(Your instructions) How many lines in the material below contain the string "Guidelines"? Answer with the number alone.
Segment Start: Extracted material
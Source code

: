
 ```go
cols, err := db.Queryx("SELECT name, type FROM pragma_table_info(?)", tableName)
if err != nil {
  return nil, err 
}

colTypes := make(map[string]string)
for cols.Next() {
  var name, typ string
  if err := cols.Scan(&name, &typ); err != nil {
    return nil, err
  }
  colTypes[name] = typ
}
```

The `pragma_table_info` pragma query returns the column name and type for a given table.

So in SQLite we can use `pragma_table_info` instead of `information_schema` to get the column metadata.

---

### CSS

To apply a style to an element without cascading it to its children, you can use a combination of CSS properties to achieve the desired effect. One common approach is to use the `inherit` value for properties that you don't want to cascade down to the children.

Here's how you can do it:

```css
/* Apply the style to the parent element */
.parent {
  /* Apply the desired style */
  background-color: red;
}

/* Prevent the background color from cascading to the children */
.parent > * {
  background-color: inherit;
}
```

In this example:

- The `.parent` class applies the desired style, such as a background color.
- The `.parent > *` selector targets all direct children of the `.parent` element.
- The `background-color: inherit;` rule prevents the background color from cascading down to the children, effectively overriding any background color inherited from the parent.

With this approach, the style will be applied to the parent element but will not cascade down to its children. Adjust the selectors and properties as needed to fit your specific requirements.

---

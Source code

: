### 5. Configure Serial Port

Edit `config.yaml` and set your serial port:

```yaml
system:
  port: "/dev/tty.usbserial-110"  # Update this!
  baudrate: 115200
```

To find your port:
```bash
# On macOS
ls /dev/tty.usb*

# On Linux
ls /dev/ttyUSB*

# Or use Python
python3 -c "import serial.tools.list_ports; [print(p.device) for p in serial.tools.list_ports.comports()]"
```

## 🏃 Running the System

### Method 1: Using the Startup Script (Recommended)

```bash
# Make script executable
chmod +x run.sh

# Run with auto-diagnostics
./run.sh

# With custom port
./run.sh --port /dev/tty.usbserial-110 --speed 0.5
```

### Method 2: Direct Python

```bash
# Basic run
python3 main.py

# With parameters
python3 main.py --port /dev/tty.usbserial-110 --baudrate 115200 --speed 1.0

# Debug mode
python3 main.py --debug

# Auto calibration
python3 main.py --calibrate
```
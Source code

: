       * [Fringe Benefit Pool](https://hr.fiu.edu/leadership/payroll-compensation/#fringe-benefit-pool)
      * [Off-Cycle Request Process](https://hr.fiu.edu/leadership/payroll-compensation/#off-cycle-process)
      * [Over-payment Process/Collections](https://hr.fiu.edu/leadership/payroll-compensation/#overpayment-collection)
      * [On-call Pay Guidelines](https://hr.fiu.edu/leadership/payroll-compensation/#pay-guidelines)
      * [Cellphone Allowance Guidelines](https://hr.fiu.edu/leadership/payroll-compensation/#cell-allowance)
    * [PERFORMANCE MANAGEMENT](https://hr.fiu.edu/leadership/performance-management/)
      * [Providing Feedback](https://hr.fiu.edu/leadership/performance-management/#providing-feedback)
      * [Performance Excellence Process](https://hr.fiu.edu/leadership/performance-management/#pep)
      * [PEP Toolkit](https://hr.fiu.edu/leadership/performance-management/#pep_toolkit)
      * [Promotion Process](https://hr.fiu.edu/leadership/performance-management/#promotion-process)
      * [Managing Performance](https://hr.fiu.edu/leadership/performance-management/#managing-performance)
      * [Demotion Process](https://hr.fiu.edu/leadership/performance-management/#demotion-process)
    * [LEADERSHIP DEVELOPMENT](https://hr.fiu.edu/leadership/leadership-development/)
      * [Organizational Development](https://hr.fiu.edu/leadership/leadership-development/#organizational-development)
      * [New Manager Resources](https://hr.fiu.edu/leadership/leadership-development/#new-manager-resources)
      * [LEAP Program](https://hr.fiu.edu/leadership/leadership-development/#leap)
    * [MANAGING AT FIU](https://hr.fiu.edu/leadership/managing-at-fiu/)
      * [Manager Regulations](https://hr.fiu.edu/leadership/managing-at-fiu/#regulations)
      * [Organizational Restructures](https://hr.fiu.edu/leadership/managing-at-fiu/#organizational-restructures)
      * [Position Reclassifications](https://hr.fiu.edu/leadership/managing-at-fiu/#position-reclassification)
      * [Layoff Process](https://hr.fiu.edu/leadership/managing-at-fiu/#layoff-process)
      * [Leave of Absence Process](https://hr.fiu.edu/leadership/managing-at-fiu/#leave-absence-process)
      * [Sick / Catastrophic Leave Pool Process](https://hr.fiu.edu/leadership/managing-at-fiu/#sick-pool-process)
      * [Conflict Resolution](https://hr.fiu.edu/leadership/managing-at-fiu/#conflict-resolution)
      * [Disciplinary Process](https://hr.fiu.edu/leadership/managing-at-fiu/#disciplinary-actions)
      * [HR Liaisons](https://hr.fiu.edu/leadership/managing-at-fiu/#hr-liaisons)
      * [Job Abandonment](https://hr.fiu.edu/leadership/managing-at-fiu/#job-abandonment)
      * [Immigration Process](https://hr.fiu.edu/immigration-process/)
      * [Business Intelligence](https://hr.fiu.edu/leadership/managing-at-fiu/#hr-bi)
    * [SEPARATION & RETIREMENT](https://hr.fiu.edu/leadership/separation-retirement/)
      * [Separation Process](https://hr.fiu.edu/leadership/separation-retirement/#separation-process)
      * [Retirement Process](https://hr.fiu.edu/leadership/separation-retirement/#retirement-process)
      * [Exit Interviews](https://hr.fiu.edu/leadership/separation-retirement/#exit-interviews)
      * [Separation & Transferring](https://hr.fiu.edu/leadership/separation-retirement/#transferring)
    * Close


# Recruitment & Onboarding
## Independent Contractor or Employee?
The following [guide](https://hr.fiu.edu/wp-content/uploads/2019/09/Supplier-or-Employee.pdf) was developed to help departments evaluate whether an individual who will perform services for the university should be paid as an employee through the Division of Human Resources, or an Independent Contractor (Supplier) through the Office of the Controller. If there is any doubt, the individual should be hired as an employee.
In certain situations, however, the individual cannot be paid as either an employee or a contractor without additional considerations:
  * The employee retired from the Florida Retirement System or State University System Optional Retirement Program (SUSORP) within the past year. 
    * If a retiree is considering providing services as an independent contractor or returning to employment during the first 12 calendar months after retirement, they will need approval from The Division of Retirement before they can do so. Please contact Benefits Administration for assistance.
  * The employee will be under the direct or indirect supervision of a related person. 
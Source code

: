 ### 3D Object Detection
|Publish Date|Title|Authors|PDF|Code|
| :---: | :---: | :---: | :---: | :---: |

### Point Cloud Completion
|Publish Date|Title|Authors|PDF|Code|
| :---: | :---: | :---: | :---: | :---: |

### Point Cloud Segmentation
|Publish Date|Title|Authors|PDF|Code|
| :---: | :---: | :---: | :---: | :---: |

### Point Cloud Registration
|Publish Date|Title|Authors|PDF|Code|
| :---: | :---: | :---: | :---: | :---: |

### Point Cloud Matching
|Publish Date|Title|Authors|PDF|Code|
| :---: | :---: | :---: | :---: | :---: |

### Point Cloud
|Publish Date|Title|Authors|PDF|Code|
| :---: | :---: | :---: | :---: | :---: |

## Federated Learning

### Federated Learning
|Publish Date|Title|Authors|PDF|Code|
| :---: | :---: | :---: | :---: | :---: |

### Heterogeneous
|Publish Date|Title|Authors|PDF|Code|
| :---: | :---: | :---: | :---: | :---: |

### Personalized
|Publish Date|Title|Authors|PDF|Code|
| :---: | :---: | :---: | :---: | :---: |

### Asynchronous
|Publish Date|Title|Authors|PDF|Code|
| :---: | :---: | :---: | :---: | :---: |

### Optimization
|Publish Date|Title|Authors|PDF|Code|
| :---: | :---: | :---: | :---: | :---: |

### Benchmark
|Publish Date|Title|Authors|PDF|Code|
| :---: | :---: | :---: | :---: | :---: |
Segment End: Extracted material
(Response) 2